It is Sunday.
I am young. I am thirteen or fourteen. Perhaps younger.
You are the person who cradled me as a zygote until my first spitting breath of Earthen oxygen.
You are telling me that the family will be relieved of me, my burdensome existence, in the twenty minutes it takes to drive the long and straight and narrow freeway to the Clinton County courthouse. You are telling me to get into the car or the police will be called as an answer to my awful mouth. I get into the car. As we drive, I am screaming. Banshee. I am banging against the car door; begging. I’m not sure what I want anymore but I beg like hell. I keep screaming that I’m sorry, that I’ll do anything short of killing myself to prove I’m worthy of your love again. It was a misunderstanding. We argue all the time like this. You and my father stay pretty quiet. Screams like that tend to silence the world. Screams like that tend to vacuum all noise unto themselves, miserable black hole of poltergeisted emotions, violent and throbbing with a pain in need of protecting.
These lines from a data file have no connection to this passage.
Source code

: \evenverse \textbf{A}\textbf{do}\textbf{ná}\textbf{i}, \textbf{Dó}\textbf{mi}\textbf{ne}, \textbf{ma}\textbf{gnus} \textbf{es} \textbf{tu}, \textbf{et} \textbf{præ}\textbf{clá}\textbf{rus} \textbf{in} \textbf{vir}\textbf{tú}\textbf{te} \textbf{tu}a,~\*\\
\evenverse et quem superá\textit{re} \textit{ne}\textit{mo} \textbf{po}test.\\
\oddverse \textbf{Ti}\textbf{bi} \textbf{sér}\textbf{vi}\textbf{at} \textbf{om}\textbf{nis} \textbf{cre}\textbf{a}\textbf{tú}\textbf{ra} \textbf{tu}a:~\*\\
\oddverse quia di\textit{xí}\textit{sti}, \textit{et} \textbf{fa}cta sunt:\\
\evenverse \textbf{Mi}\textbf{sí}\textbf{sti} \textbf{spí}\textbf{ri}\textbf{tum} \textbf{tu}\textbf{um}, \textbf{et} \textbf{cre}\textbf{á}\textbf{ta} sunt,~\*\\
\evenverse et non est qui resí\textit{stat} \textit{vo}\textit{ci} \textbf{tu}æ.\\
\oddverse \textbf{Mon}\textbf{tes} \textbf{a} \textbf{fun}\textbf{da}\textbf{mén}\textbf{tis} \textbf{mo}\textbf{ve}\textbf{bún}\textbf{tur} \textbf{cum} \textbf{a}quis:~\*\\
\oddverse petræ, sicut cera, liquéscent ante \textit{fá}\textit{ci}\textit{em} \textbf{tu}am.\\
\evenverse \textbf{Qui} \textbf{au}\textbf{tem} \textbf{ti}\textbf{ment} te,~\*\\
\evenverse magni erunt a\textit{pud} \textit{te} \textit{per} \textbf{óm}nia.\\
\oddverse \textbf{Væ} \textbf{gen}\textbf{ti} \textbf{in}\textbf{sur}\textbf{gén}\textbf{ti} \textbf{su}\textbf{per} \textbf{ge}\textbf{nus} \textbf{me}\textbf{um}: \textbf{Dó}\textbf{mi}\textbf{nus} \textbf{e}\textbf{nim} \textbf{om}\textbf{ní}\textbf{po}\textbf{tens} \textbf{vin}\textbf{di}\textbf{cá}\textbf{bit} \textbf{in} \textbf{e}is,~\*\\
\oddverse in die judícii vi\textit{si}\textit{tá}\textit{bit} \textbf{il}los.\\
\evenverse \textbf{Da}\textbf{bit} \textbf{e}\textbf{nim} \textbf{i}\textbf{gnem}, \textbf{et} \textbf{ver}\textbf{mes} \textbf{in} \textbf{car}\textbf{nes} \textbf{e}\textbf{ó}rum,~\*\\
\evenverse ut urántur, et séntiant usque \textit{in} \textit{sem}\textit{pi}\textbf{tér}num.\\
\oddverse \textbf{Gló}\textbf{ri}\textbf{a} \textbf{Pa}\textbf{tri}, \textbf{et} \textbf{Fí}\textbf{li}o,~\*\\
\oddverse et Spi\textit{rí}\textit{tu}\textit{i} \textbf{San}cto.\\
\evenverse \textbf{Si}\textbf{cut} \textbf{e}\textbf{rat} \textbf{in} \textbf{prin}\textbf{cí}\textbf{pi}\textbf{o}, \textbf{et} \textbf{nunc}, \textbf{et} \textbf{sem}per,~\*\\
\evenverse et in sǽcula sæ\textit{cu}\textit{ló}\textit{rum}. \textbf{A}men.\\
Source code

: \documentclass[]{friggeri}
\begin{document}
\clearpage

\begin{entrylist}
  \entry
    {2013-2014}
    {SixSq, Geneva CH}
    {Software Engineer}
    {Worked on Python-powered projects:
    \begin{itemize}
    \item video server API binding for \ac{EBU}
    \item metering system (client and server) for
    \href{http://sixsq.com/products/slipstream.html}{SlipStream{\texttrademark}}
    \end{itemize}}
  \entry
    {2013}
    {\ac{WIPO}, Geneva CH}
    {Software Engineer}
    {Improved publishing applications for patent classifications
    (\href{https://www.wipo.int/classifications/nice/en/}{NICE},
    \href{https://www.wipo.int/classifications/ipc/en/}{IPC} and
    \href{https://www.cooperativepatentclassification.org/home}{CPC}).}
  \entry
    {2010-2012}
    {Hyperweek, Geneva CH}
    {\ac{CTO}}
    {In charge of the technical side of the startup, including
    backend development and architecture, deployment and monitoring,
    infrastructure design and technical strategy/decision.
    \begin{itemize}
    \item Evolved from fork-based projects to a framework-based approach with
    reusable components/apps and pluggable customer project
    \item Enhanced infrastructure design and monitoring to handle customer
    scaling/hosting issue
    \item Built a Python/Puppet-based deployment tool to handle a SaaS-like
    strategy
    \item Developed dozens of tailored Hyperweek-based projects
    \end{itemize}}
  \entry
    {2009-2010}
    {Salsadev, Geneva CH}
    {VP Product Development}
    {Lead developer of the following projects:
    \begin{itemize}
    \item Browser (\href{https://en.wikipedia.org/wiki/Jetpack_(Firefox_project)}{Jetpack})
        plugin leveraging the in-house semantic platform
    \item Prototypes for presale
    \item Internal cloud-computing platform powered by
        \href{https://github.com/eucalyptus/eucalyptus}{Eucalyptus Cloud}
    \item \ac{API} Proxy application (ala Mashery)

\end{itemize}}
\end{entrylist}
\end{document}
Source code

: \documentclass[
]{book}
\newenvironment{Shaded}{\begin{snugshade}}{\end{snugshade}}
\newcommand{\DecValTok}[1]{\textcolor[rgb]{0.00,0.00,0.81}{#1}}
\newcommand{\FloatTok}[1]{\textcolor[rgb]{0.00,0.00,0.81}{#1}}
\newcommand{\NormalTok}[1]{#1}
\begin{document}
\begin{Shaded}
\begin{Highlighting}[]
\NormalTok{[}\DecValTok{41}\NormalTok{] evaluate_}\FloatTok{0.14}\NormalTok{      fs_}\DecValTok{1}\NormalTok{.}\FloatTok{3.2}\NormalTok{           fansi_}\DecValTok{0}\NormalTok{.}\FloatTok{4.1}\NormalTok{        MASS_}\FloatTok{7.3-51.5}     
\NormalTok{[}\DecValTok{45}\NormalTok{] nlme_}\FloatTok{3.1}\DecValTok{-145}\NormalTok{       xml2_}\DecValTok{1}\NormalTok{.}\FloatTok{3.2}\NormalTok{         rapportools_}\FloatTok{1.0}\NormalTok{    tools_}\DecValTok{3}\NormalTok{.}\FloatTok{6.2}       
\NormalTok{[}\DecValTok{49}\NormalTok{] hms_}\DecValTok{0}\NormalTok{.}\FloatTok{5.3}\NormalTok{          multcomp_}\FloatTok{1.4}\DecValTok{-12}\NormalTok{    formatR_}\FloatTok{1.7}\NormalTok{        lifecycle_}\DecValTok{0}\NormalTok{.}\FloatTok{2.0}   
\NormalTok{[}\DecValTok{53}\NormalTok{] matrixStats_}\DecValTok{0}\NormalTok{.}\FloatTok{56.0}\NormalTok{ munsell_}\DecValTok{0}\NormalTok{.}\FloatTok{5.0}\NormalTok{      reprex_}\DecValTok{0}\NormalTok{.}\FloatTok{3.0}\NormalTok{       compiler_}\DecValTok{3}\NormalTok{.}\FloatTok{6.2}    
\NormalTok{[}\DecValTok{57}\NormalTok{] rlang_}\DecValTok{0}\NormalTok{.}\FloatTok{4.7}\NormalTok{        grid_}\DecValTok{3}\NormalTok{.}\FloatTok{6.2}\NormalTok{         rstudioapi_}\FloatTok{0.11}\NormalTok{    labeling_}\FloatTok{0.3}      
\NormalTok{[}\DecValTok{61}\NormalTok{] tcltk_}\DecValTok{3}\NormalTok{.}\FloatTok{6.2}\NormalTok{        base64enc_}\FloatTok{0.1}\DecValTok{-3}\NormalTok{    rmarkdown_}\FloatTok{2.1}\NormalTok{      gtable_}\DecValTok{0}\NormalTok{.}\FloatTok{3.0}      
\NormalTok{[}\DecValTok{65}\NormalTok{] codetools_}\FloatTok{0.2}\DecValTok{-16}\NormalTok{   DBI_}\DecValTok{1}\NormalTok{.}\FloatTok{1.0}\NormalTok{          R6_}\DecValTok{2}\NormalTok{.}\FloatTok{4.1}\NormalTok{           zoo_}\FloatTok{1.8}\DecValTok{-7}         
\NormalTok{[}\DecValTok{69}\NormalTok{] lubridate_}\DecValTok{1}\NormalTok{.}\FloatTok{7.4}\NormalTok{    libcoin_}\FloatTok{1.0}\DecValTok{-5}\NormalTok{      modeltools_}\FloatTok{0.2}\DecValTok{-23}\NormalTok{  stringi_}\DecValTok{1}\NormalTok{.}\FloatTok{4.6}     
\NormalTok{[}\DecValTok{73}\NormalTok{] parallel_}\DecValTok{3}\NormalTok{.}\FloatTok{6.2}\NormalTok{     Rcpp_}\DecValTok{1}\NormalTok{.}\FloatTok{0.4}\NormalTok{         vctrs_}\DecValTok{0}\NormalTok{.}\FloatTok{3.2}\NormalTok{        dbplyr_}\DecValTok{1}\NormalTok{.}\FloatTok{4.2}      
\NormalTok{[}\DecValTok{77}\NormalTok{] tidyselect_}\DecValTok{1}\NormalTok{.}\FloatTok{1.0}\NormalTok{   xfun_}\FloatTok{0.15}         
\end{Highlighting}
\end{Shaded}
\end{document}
Ten minutes, you remind me. I scream my loudest at this point because it seems very real now. I thought you were joking earlier. Sick jokes are still just jokes. I repeat that through lobs of snot and, again, I plea for a type of forgiveness I never knew existed.
You explain to me with sterile politeness that a juvenile detention center will probably take ownership of me. You have my journal, by the way, which is filled with angsty exaggerations about how I had wished death upon you, my father, my sister. Scrawled cursive I had learned just a few elementary grades prior, dark fantasies that perhaps begged for the unobtrusive warmth of professional help rather than the cold authoritarianism of federal displacement for troubled youth. I felt alone and sorry, so sorry, I screamed. I did not know how else to express myself and wasn’t that worth further investigation into a gentler ether?
We finally park in the courthouse lot. It is empty here. Clouds froth over a weak sun. I can hardly stand this sort of pain anymore. I’m scratching at the window, curling up like a feral creature. I hate this sudden transformation from girl to scorned demon. We all sit and wait for something and I feel my lungs twist in a fervor around my heart; I imagine my insides curdling black. This is the only way my yet-still developing synapses can register the searing fear that hopes to choke me out.
I heard once that broken hearts kill people. I wonder if this kind of pain is enough to kill me, a kind of chemical primed to be an actual emotional tranquilizer.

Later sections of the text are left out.